What is required. Although the entries contain pictures, repeat only their words, exactly as written.

Collected data
--------

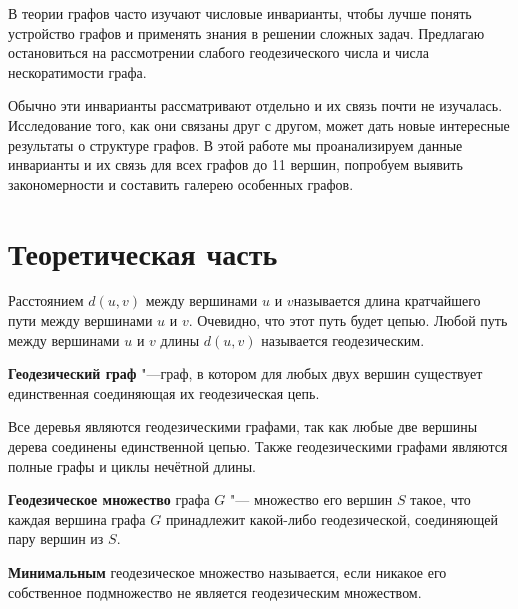 \documentclass[bachelor, och, nir]{SCWorks}
\begin{document}




\tableofcontents

\intro
В теории графов часто изучают числовые инварианты, чтобы лучше понять устройство графов и применять знания в решении сложных задач. Предлагаю остановиться на рассмотрении слабого геодезического числа и числа нескоратимости графа.

Обычно эти инварианты рассматривают отдельно и их связь почти не изучалась. Исследование того, как они связаны друг с другом, может дать новые интересные результаты о структуре графов. В этой работе мы проанализируем данные инварианты и их связь для всех графов до 11 вершин, попробуем выявить закономерности и составить галерею особенных графов.

\section{Теоретическая часть}

Расстоянием $d(u, v)$ между вершинами $u$ и $v$называется длина
кратчайшего пути между вершинами $u$ и $v$. Очевидно, что этот путь будет
цепью. Любой путь между вершинами $u$ и $v$ длины $d(u, v)$ называется 
геодезическим. 

\textbf{Геодезический граф} "---граф, в котором для любых двух вершин существует единственная
соединяющая их геодезическая цепь.

Все деревья являются геодезическими графами, так как любые
две вершины дерева соединены единственной цепью. Также геодезическими
графами являются полные графы и циклы нечётной длины. 

\textbf{Геодезическое множество} графа $G$ "--- множество его
вершин $S$ такое, что каждая вершина графа $G$ принадлежит какой-либо
геодезической, соединяющей пару вершин из $S$. 

\textbf{Минимальным} геодезическое множество называется, если никакое его 
собственное подмножество не является геодезическим множеством. 
\end{document}
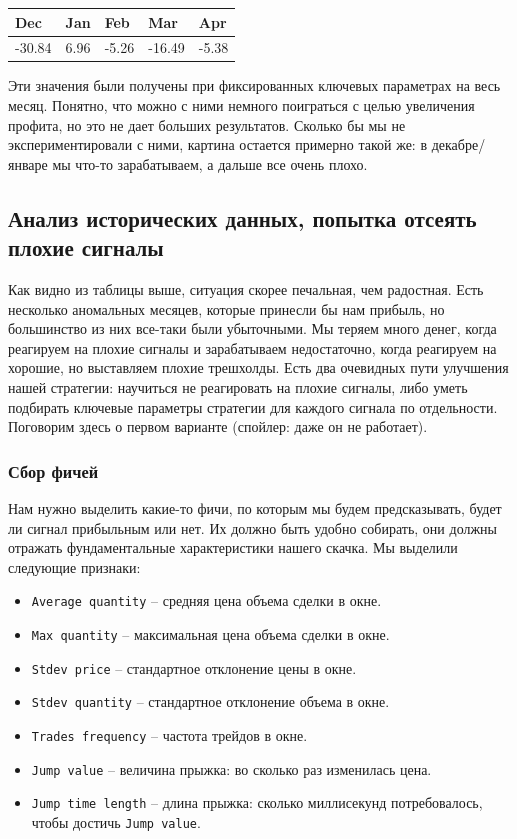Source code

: \begin{table}[h]
    \centering
    \begin{tabular}[t]{ | l | l | l | l | l | }
    \hline
    Dec & Jan & Feb & Mar & Apr \\ \hline
    -30.84 & 6.96 & -5.26 & -16.49 & -5.38 \\
    \hline
    \end{tabular}
    \label{table:satellites}
\end{table}

Эти значения были получены при фиксированных ключевых параметрах на весь месяц. Понятно, что можно с ними немного поиграться с целью увеличения профита, но это не дает больших результатов. Сколько бы мы не экспериментировали с ними, картина остается примерно такой же: в декабре/январе мы что-то зарабатываем, а дальше все очень плохо.







\subsection{Анализ исторических данных, попытка отсеять плохие сигналы}
Как видно из таблицы выше, ситуация скорее печальная, чем радостная. Есть несколько аномальных месяцев, которые принесли бы нам прибыль, но большинство из них все-таки были убыточными. Мы теряем много денег, когда реагируем на плохие сигналы и зарабатываем недостаточно, когда реагируем на хорошие, но выставляем плохие трешхолды. Есть два очевидных пути улучшения нашей стратегии: научиться не реагировать на плохие сигналы, либо уметь подбирать ключевые параметры стратегии для каждого сигнала по отдельности. Поговорим здесь о первом варианте (спойлер: даже он не работает).

\subsubsection{Сбор фичей}
Нам нужно выделить какие-то фичи, по которым мы будем предсказывать, будет ли сигнал прибыльным или нет. Их должно быть удобно собирать, они должны отражать фундаментальные характеристики нашего скачка. Мы выделили следующие признаки:

\begin{itemize}
\item \texttt{Average quantity} -- средняя цена объема сделки в окне.
\item \texttt{Max quantity} -- максимальная цена объема сделки в окне.
\item \texttt{Stdev price} -- стандартное отклонение цены в окне.
\item \texttt{Stdev quantity} -- стандартное отклонение объема в окне.
\item \texttt{Trades frequency} -- частота трейдов в окне.
\item \texttt{Jump value} -- величина прыжка: во сколько раз изменилась цена.
\item \texttt{Jump time length} -- длина прыжка: сколько миллисекунд потребовалось, чтобы достичь \texttt{Jump value}.
\end{itemize}

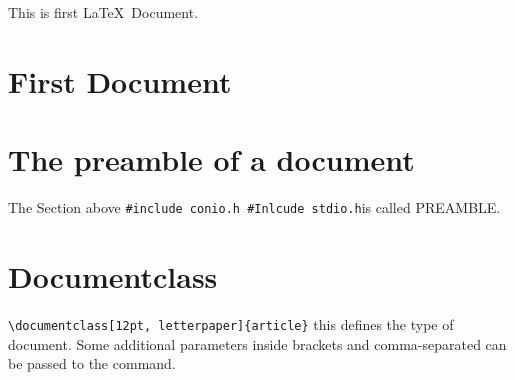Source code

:\documentclass{article}
\begin{document}
This is first \LaTeX\ Document. 

\section{First Document}


\section{The preamble of a document} 
The Section above 
\verb|#include conio.h #Inlcude stdio.h|is called PREAMBLE.

\section{Documentclass}
\verb|\documentclass[12pt, letterpaper]{article}|
this defines the type of document. Some additional parameters inside brackets and comma-separated can be passed to the command.
\end{document}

--------

Exercise response.
 \documentclass[bachelor, och, nir]{SCWorks}
\begin{document}




\tableofcontents

\intro
В теории графов часто изучают числовые инварианты, чтобы лучше понять устройство графов и применять знания в решении сложных задач. Предлагаю остановиться на рассмотрении слабого геодезического числа и числа нескоратимости графа.

Обычно эти инварианты рассматривают отдельно и их связь почти не изучалась. Исследование того, как они связаны друг с другом, может дать новые интересные результаты о структуре графов. В этой работе мы проанализируем данные инварианты и их связь для всех графов до 11 вершин, попробуем выявить закономерности и составить галерею особенных графов.

\section{Теоретическая часть}

Расстоянием $d(u, v)$ между вершинами $u$ и $v$называется длина
кратчайшего пути между вершинами $u$ и $v$. Очевидно, что этот путь будет
цепью. Любой путь между вершинами $u$ и $v$ длины $d(u, v)$ называется 
геодезическим. 

\textbf{Геодезический граф} "---граф, в котором для любых двух вершин существует единственная
соединяющая их геодезическая цепь.

Все деревья являются геодезическими графами, так как любые
две вершины дерева соединены единственной цепью. Также геодезическими
графами являются полные графы и циклы нечётной длины. 

\textbf{Геодезическое множество} графа $G$ "--- множество его
вершин $S$ такое, что каждая вершина графа $G$ принадлежит какой-либо
геодезической, соединяющей пару вершин из $S$. 

\textbf{Минимальным} геодезическое множество называется, если никакое его 
собственное подмножество не является геодезическим множеством. 
\end{document}
Source code

: \begin{table}[h]
    \centering
    \begin{tabular}[t]{ | l | l | l | l | l | }
    \hline
    Dec & Jan & Feb & Mar & Apr \\ \hline
    -30.84 & 6.96 & -5.26 & -16.49 & -5.38 \\
    \hline
    \end{tabular}
    \label{table:satellites}
\end{table}

Эти значения были получены при фиксированных ключевых параметрах на весь месяц. Понятно, что можно с ними немного поиграться с целью увеличения профита, но это не дает больших результатов. Сколько бы мы не экспериментировали с ними, картина остается примерно такой же: в декабре/январе мы что-то зарабатываем, а дальше все очень плохо.







\subsection{Анализ исторических данных, попытка отсеять плохие сигналы}
Как видно из таблицы выше, ситуация скорее печальная, чем радостная. Есть несколько аномальных месяцев, которые принесли бы нам прибыль, но большинство из них все-таки были убыточными. Мы теряем много денег, когда реагируем на плохие сигналы и зарабатываем недостаточно, когда реагируем на хорошие, но выставляем плохие трешхолды. Есть два очевидных пути улучшения нашей стратегии: научиться не реагировать на плохие сигналы, либо уметь подбирать ключевые параметры стратегии для каждого сигнала по отдельности. Поговорим здесь о первом варианте (спойлер: даже он не работает).

\subsubsection{Сбор фичей}
Нам нужно выделить какие-то фичи, по которым мы будем предсказывать, будет ли сигнал прибыльным или нет. Их должно быть удобно собирать, они должны отражать фундаментальные характеристики нашего скачка. Мы выделили следующие признаки:

\begin{itemize}
\item \texttt{Average quantity} -- средняя цена объема сделки в окне.
\item \texttt{Max quantity} -- максимальная цена объема сделки в окне.
\item \texttt{Stdev price} -- стандартное отклонение цены в окне.
\item \texttt{Stdev quantity} -- стандартное отклонение объема в окне.
\item \texttt{Trades frequency} -- частота трейдов в окне.
\item \texttt{Jump value} -- величина прыжка: во сколько раз изменилась цена.
\item \texttt{Jump time length} -- длина прыжка: сколько миллисекунд потребовалось, чтобы достичь \texttt{Jump value}.
\end{itemize}

Source code

:\documentclass{article}
\begin{document}
This is first \LaTeX\ Document. 

\section{First Document}


\section{The preamble of a document} 
The Section above 
\verb|#include conio.h #Inlcude stdio.h|is called PREAMBLE.

\section{Documentclass}
\verb|\documentclass[12pt, letterpaper]{article}|
this defines the type of document. Some additional parameters inside brackets and comma-separated can be passed to the command.
\end{document}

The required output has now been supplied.